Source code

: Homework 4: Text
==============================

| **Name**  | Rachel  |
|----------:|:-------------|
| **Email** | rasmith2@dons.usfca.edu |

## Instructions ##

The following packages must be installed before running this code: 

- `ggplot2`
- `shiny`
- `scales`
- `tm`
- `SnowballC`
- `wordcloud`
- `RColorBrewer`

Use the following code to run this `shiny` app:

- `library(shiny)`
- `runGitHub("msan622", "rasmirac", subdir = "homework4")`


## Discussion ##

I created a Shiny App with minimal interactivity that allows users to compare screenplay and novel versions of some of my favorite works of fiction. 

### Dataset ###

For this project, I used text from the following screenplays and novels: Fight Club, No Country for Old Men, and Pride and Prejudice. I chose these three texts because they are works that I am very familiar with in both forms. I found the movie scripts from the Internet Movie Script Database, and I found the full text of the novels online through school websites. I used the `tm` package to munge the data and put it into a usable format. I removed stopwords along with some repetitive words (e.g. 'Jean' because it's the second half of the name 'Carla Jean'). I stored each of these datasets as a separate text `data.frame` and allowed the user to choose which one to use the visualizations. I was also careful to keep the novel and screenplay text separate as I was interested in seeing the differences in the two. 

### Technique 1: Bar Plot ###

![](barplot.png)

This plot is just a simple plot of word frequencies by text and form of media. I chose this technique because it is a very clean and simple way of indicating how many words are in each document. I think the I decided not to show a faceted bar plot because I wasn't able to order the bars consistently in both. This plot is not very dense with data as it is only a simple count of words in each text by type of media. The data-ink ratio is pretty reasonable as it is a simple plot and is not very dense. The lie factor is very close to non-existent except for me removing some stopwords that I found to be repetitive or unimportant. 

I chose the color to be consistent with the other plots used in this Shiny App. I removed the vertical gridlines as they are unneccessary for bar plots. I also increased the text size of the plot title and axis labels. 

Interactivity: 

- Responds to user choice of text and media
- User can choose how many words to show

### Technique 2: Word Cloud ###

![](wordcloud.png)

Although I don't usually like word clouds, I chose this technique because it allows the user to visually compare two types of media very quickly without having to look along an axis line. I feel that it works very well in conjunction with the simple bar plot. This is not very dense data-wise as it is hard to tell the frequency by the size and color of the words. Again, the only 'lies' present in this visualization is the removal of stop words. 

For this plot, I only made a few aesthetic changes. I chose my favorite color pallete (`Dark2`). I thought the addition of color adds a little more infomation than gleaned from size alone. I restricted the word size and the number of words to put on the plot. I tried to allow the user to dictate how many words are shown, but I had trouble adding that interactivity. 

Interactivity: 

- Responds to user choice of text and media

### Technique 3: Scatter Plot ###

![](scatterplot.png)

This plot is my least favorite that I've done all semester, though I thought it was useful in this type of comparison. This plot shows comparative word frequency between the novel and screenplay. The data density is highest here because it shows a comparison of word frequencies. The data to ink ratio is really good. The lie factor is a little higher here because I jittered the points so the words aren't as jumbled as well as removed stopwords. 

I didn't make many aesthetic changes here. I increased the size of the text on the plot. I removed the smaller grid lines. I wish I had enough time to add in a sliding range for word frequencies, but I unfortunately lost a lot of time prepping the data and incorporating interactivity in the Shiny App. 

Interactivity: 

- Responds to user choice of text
::::::::
Exercise instructions — Return nothing but the lines from the top of the records above through the line that has "### Dataset ###". Keep each one exact.

Completed task —
Source code

: Homework 4: Text
==============================

| **Name**  | Rachel  |
|----------:|:-------------|
| **Email** | rasmith2@dons.usfca.edu |

## Instructions ##

The following packages must be installed before running this code: 

- `ggplot2`
- `shiny`
- `scales`
- `tm`
- `SnowballC`
- `wordcloud`
- `RColorBrewer`

Use the following code to run this `shiny` app:

- `library(shiny)`
- `runGitHub("msan622", "rasmirac", subdir = "homework4")`


## Discussion ##

I created a Shiny App with minimal interactivity that allows users to compare screenplay and novel versions of some of my favorite works of fiction. 

### Dataset ###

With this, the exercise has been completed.